**WORK ITEM**
Check each line of the data for "context", and copy the ones that have it.

[Opening SUPPLIED RECORDS section]

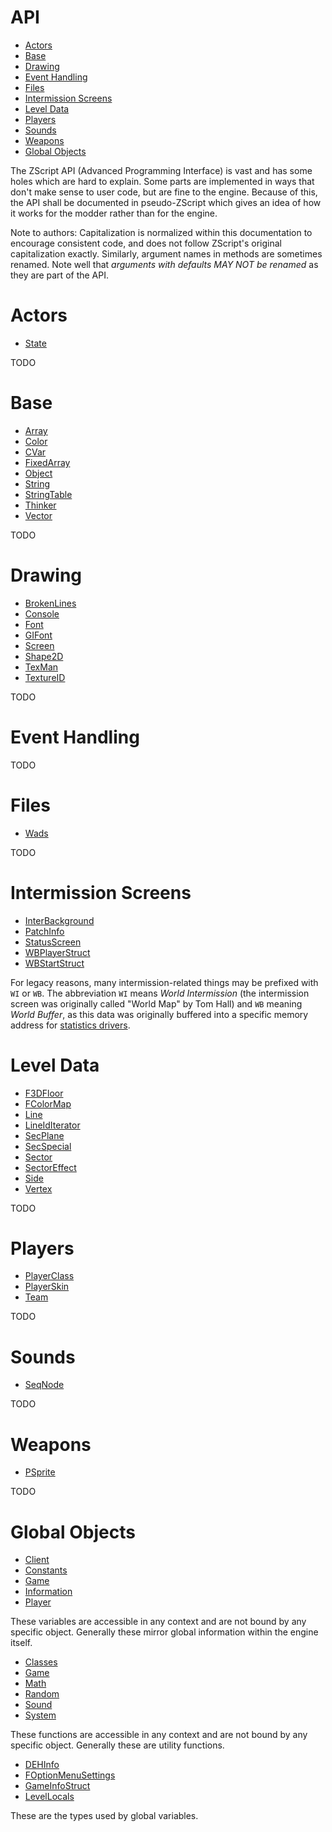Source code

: # API

<!-- vim-markdown-toc GFM -->

* [Actors](#actors)
* [Base](#base)
* [Drawing](#drawing)
* [Event Handling](#event-handling)
* [Files](#files)
* [Intermission Screens](#intermission-screens)
* [Level Data](#level-data)
* [Players](#players)
* [Sounds](#sounds)
* [Weapons](#weapons)
* [Global Objects](#global-objects)

<!-- vim-markdown-toc -->

The ZScript API (Advanced Programming Interface) is vast and has some holes
which are hard to explain. Some parts are implemented in ways that don't make
sense to user code, but are fine to the engine. Because of this, the API shall
be documented in pseudo-ZScript which gives an idea of how it works for the
modder rather than for the engine.

Note to authors: Capitalization is normalized within this documentation to
encourage consistent code, and does not follow ZScript's original
capitalization exactly. Similarly, argument names in methods are sometimes
renamed. Note well that *arguments with defaults MAY NOT be renamed* as they
are part of the API.

# Actors

<!-- inter-toc actor -->

* [State](api-actor-State.md)

<!-- end -->

TODO

# Base

<!-- inter-toc base -->

* [Array](api-base-Array.md)
* [Color](api-base-Color.md)
* [CVar](api-base-CVar.md)
* [FixedArray](api-base-FixedArray.md)
* [Object](api-base-Object.md)
* [String](api-base-String.md)
* [StringTable](api-base-StringTable.md)
* [Thinker](api-base-Thinker.md)
* [Vector](api-base-Vector.md)

<!-- end -->

TODO

# Drawing

<!-- inter-toc drawing -->

* [BrokenLines](api-drawing-BrokenLines.md)
* [Console](api-drawing-Console.md)
* [Font](api-drawing-Font.md)
* [GIFont](api-drawing-GIFont.md)
* [Screen](api-drawing-Screen.md)
* [Shape2D](api-drawing-Shape2D.md)
* [TexMan](api-drawing-TexMan.md)
* [TextureID](api-drawing-TextureID.md)

<!-- end -->

TODO

# Event Handling

<!-- inter-toc events -->



<!-- end -->

TODO

# Files

<!-- inter-toc files -->

* [Wads](api-files-Wads.md)

<!-- end -->

TODO

# Intermission Screens

<!-- inter-toc inter -->

* [InterBackground](api-inter-InterBackground.md)
* [PatchInfo](api-inter-PatchInfo.md)
* [StatusScreen](api-inter-StatusScreen.md)
* [WBPlayerStruct](api-inter-WBPlayerStruct.md)
* [WBStartStruct](api-inter-WBStartStruct.md)

<!-- end -->

For legacy reasons, many intermission-related things may be prefixed with `WI`
or `WB`. The abbreviation `WI` means *World Intermission* (the intermission
screen was originally called "World Map" by Tom Hall) and `WB` meaning *World
Buffer*, as this data was originally buffered into a specific memory address
for [statistics drivers](https://doomwiki.org/wiki/Statistics_driver).

# Level Data

<!-- inter-toc level -->

* [F3DFloor](api-level-F3DFloor.md)
* [FColorMap](api-level-FColorMap.md)
* [Line](api-level-Line.md)
* [LineIdIterator](api-level-LineIdIterator.md)
* [SecPlane](api-level-SecPlane.md)
* [SecSpecial](api-level-SecSpecial.md)
* [Sector](api-level-Sector.md)
* [SectorEffect](api-level-SectorEffect.md)
* [Side](api-level-Side.md)
* [Vertex](api-level-Vertex.md)

<!-- end -->

TODO

# Players

<!-- inter-toc player -->

* [PlayerClass](api-player-PlayerClass.md)
* [PlayerSkin](api-player-PlayerSkin.md)
* [Team](api-player-Team.md)

<!-- end -->

TODO

# Sounds

<!-- inter-toc sound -->

* [SeqNode](api-sound-SeqNode.md)

<!-- end -->

TODO

# Weapons

<!-- inter-toc wep -->

* [PSprite](api-wep-PSprite.md)

<!-- end -->

TODO

# Global Objects

<!-- inter-toc global-data -->

* [Client](api-global-data-Client.md)
* [Constants](api-global-data-Constants.md)
* [Game](api-global-data-Game.md)
* [Information](api-global-data-Information.md)
* [Player](api-global-data-Player.md)

<!-- end -->

These variables are accessible in any context and are not bound by any specific
object. Generally these mirror global information within the engine itself.

<!-- inter-toc global-func -->

* [Classes](api-global-func-Classes.md)
* [Game](api-global-func-Game.md)
* [Math](api-global-func-Math.md)
* [Random](api-global-func-Random.md)
* [Sound](api-global-func-Sound.md)
* [System](api-global-func-System.md)

<!-- end -->

These functions are accessible in any context and are not bound by any specific
object. Generally these are utility functions.

<!-- inter-toc global -->

* [DEHInfo](api-global-DEHInfo.md)
* [FOptionMenuSettings](api-global-FOptionMenuSettings.md)
* [GameInfoStruct](api-global-GameInfoStruct.md)
* [LevelLocals](api-global-LevelLocals.md)

<!-- end -->

These are the types used by global variables.

<!-- EOF -->
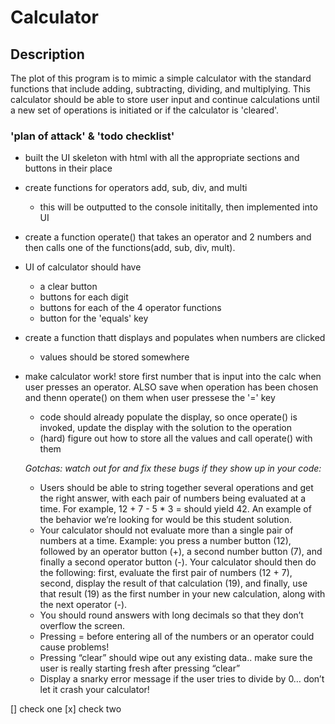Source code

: # Calculator

## Description 
The plot of this program is to mimic a simple calculator with the standard functions that include adding, subtracting, dividing, and multiplying.
This calculator should be able to store user input and continue calculations until a new set of operations is initiated or if the calculator is 'cleared'.

### 'plan of attack' & 'todo checklist'
- built the UI skeleton with html with all the appropriate sections and buttons in their place
- create functions for operators add, sub, div, and multi
  - this will be outputted to the console inititally, then implemented into UI 
- create a function operate() that takes an operator and 2 numbers and then calls one of the functions(add, sub, div, mult). 
- UI of calculator should have
  - a clear button
  - buttons for each digit
  - buttons for each of the 4 operator functions
  - button for the 'equals' key
- create a function thatt displays and populates when numbers are clicked
  - values should be stored somewhere
- make calculator work! store first number that is input into the calc when user presses an operator. ALSO save when operation has been chosen and thenn operate() on them when user pressese the '=' key
  - code should already populate the display, so once operate() is invoked, update the display with the solution to the operation
  - (hard) figure out how to store all the values and call operate() with them

  *Gotchas: watch out for and fix these bugs if they show up in your code:*

    + Users should be able to string together several operations and get the right answer, with each pair of numbers being evaluated at a time. For example, 12 + 7 - 5 * 3 = should yield 42. An example of the behavior we’re looking for would be this student solution.
    + Your calculator should not evaluate more than a single pair of numbers at a time. Example: you press a number button (12), followed by an operator button (+), a second number button (7), and finally a second operator button (-). Your calculator should then do the following: first, evaluate the first pair of numbers (12 + 7), second, display the result of that calculation (19), and finally, use that result (19) as the first number in your new calculation, along with the next operator (-).
    + You should round answers with long decimals so that they don’t overflow the screen.
    + Pressing = before entering all of the numbers or an operator could cause problems!
    + Pressing “clear” should wipe out any existing data.. make sure the user is really starting fresh after pressing “clear”
    + Display a snarky error message if the user tries to divide by 0… don’t let it crash your calculator!


[] check one
[x] check two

[Closing SUPPLIED RECORDS section]

**EXERCISE RESPONSE**
These variables are accessible in any context and are not bound by any specific
These functions are accessible in any context and are not bound by any specific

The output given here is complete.